### What to work on
When a line in the entries below contains the word "simple", copy that line.

### Data under study
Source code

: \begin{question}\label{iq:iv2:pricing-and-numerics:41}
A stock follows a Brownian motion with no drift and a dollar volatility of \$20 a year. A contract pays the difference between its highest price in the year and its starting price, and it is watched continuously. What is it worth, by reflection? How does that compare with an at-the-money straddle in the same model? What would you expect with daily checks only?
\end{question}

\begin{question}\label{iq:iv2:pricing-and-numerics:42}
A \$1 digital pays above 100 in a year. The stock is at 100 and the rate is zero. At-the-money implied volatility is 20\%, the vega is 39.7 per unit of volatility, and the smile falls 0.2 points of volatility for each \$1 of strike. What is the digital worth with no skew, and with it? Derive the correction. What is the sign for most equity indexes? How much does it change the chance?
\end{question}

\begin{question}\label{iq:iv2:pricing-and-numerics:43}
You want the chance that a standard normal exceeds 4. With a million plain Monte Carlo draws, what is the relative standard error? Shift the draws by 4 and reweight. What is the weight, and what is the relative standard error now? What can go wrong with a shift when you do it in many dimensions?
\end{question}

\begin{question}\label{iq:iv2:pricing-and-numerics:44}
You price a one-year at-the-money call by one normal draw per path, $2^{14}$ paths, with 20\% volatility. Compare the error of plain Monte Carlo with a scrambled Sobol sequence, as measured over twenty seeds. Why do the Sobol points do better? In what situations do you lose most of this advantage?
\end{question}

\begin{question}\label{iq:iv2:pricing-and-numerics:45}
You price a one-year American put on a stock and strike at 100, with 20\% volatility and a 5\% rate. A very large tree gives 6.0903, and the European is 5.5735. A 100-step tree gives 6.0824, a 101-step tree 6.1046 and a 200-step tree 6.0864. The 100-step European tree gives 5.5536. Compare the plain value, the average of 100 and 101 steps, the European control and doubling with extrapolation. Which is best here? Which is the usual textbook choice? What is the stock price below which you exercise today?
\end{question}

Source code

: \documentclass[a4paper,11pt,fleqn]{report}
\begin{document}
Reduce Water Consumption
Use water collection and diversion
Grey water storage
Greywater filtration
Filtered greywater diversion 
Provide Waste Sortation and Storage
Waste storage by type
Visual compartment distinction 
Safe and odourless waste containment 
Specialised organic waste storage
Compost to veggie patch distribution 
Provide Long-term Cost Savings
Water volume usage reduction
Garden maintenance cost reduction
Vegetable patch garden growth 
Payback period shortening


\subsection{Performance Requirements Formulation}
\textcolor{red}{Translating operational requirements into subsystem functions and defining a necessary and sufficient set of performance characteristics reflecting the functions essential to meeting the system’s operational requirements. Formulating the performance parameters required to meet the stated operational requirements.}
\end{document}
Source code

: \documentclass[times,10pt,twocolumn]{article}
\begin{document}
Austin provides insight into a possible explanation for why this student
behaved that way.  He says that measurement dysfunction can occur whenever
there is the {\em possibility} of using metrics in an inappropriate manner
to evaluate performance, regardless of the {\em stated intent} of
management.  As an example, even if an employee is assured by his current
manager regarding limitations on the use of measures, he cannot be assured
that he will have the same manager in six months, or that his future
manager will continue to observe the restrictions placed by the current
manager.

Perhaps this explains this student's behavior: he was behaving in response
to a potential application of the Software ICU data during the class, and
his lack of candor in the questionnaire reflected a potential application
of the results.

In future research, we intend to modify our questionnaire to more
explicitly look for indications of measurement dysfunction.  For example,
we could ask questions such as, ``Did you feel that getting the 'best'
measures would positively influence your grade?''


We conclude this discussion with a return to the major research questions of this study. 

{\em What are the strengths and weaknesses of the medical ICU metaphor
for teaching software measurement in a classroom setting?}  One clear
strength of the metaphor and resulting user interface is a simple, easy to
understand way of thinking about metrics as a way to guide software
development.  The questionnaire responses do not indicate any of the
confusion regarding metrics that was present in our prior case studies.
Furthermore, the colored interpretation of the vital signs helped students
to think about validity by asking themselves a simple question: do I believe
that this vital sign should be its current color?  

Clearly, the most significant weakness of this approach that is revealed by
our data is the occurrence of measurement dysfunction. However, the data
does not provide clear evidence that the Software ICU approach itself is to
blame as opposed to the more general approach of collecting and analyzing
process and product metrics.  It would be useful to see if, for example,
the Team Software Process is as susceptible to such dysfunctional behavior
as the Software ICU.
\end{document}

### Solution for this exercise
strength of the metaphor and resulting user interface is a simple, easy to
to think about validity by asking themselves a simple question: do I believe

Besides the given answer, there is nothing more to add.